The teen got in a number of fistfights and school, and had numerous heated altercations with his mother.
“He posted videos on his Instagram where the cops were there and he’d call his mom a b**** and say she wanted to kick him out,” Nadia Reyes, a high school classmate, told the Post. “He’d be screaming and talking to his mom really aggressively.”
A manager at the local Wendy’s said that Ramos worked the day shift at the restaurant. “He felt like the quiet type, the one who doesn’t say much. He didn’t really socialise with the other employees,” Adrian Mendes, the evening manager at Wendy’s, said.
Were there any warning signs?
Just before the shooting, Ramos messaged a girl he didn’t know on Instagram to say he had a “secret” to share with her, regard something he was “about to” do, according to screenshots analysed by news outlets.
The teen, whose name has been kept private because she is a minor, told Ramos she was sick and might not be awake to see what he said.
“I wish I had stayed awake to at least try to convince him not to commit his crime,” she told The Daily Dot.
Where is Uvalde?
Uvalde is town of around 16,000 residents situated 130kms (80 miles) west of San Antonion.

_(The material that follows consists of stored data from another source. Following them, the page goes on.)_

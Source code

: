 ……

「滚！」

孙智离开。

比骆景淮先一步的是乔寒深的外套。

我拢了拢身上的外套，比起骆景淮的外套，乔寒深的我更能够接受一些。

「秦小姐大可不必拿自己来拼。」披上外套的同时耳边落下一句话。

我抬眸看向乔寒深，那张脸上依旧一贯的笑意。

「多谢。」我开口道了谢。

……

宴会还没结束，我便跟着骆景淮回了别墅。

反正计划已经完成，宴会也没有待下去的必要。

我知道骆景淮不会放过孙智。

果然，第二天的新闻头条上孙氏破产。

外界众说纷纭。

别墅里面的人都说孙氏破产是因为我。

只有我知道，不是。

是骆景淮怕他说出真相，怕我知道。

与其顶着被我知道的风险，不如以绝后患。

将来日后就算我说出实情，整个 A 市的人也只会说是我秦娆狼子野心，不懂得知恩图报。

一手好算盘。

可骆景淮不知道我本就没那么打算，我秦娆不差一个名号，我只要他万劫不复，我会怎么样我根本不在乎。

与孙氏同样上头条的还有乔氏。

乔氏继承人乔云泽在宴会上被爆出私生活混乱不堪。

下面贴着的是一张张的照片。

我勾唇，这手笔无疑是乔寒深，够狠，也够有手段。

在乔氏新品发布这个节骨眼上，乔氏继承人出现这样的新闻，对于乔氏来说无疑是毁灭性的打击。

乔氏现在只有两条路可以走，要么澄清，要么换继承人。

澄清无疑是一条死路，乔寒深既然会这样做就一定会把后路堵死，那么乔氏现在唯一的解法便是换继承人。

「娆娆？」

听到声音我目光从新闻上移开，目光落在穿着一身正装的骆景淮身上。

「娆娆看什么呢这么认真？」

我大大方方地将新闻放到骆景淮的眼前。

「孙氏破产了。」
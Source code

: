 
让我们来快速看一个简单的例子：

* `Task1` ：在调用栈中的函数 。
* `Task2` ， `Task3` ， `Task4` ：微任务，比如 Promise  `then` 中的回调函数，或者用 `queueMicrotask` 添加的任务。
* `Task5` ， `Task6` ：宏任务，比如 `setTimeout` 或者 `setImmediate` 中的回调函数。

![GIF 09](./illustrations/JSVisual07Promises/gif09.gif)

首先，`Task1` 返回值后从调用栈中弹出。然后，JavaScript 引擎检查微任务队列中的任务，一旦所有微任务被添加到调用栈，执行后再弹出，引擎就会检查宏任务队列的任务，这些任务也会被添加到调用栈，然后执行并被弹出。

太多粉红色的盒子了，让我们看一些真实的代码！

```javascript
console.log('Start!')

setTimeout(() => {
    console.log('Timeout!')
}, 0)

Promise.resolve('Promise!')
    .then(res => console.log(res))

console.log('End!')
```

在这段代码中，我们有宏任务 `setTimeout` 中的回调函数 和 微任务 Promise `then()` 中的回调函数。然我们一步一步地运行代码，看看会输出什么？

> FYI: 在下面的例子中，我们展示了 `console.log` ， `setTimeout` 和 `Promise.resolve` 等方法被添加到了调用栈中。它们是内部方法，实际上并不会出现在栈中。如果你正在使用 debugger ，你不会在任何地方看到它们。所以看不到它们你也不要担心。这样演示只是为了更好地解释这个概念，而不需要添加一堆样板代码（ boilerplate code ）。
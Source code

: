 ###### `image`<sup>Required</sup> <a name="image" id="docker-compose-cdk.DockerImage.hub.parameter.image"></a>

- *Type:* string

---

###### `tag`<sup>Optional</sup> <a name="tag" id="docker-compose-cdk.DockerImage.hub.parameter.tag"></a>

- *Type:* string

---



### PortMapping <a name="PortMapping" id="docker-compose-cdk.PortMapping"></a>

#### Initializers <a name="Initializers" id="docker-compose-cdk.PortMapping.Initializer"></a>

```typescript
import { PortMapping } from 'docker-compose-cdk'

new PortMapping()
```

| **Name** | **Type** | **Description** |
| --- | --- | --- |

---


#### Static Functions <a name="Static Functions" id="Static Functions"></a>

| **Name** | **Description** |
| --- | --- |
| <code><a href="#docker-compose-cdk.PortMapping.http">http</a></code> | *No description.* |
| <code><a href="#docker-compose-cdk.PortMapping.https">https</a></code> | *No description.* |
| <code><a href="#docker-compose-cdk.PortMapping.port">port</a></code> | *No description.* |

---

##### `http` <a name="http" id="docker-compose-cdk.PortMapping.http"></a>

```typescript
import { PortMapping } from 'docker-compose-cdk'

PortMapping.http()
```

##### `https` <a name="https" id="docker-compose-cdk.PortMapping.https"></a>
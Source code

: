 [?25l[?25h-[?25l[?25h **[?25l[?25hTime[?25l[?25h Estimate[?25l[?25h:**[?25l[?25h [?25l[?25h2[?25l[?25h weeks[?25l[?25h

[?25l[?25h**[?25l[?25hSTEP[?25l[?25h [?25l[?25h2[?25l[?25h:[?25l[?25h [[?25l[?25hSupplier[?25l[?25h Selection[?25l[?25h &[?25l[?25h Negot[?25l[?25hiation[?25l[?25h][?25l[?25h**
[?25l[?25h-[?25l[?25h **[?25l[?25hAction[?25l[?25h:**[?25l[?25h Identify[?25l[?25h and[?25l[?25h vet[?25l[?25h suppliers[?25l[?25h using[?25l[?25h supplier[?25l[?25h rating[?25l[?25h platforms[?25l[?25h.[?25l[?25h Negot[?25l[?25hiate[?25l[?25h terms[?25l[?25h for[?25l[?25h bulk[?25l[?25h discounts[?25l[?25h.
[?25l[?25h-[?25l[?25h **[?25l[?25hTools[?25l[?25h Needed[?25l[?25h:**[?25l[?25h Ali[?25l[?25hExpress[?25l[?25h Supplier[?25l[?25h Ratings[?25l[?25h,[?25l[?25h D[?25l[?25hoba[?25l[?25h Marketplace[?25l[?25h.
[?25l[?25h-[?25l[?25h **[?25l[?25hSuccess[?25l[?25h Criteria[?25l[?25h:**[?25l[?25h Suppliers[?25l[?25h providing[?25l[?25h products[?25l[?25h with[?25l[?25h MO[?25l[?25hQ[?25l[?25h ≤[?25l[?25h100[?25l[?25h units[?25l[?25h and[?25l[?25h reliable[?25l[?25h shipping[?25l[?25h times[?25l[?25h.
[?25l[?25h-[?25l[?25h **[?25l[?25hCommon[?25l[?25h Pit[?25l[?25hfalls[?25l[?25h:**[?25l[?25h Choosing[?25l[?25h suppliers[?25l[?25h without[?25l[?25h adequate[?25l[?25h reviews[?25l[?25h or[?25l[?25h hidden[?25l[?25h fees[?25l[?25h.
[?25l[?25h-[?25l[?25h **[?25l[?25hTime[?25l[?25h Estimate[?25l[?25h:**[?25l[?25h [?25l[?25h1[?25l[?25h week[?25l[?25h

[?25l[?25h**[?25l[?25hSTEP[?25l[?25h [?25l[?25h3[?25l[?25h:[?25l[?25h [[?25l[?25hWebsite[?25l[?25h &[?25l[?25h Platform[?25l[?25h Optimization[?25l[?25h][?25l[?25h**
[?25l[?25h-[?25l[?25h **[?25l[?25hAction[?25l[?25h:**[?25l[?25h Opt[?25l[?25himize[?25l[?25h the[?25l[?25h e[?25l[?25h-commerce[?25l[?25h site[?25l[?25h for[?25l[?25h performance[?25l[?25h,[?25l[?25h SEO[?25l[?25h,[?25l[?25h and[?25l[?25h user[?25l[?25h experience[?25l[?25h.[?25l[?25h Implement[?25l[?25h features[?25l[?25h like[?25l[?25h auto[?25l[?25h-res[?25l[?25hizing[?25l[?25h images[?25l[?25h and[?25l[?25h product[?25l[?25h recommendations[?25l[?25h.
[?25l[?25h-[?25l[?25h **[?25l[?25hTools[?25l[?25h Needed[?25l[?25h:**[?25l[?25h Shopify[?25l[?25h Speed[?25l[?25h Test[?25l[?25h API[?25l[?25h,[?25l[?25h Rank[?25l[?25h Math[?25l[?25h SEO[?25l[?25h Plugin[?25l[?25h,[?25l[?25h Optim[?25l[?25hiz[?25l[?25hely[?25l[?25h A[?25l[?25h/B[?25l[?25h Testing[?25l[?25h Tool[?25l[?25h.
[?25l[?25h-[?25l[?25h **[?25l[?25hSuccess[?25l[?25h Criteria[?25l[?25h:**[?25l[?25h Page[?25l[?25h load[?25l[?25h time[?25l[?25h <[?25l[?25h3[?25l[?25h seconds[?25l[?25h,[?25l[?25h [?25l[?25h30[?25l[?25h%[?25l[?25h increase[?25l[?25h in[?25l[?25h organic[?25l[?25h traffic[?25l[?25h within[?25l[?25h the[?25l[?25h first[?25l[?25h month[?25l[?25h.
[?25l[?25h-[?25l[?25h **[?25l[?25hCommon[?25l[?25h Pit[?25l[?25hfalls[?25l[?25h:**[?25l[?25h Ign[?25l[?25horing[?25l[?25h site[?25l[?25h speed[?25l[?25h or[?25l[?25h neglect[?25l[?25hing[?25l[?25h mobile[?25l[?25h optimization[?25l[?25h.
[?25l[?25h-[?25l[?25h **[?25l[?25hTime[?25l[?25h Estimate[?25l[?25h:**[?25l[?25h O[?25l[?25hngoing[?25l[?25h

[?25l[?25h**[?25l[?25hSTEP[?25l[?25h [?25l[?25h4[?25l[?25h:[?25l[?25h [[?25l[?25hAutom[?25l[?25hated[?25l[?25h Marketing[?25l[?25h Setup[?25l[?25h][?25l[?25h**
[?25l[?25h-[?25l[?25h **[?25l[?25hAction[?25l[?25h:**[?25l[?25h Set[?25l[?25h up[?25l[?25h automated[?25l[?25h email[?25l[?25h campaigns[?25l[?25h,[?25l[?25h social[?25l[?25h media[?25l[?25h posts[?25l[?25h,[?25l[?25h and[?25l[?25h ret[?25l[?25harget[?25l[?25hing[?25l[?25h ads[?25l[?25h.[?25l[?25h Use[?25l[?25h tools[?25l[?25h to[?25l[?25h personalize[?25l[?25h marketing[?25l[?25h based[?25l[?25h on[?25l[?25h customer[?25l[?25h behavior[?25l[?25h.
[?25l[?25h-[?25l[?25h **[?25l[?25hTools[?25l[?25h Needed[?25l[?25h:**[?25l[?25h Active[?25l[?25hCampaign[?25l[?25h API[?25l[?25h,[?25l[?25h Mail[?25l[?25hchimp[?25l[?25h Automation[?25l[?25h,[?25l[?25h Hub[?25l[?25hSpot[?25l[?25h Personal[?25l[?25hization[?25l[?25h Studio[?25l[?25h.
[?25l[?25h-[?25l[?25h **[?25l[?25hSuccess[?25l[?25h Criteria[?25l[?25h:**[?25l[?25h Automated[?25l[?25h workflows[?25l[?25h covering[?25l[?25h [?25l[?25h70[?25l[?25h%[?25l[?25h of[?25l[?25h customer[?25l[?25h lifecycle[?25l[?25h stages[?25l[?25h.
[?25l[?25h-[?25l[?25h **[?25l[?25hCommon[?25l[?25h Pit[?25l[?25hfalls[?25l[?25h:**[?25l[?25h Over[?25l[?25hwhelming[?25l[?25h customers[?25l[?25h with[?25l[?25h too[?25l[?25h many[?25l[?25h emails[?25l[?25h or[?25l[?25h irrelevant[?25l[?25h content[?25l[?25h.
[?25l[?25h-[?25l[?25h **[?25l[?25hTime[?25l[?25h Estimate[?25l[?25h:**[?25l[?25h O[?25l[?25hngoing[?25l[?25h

Google Maps posted an “active shooter alert” soon after the shooting began.
The school district’s final day of the year is on Thursday.
Biden demands reform after massacre
President Biden told the nation on Tuesday night it was time to “turn this pain into action” following a mass shooting at a Texas elementary school that killed at least 21 people.
“Why are we willing to live with this carnage?” he said, hoarsely and visibly emotional. “Where in God’s name is our backbone, to have the courage to deal with this and stand up to the [gun] lobbies?”
School shootings on the rise
Statistics released by the FBI on Monday showed school shootings skyrocketed in 2021 compared to the previous year.
There were 61 active shooter incidents in the last calendar year, up by more than 50 per cent from 2020, the FBI said in a new report.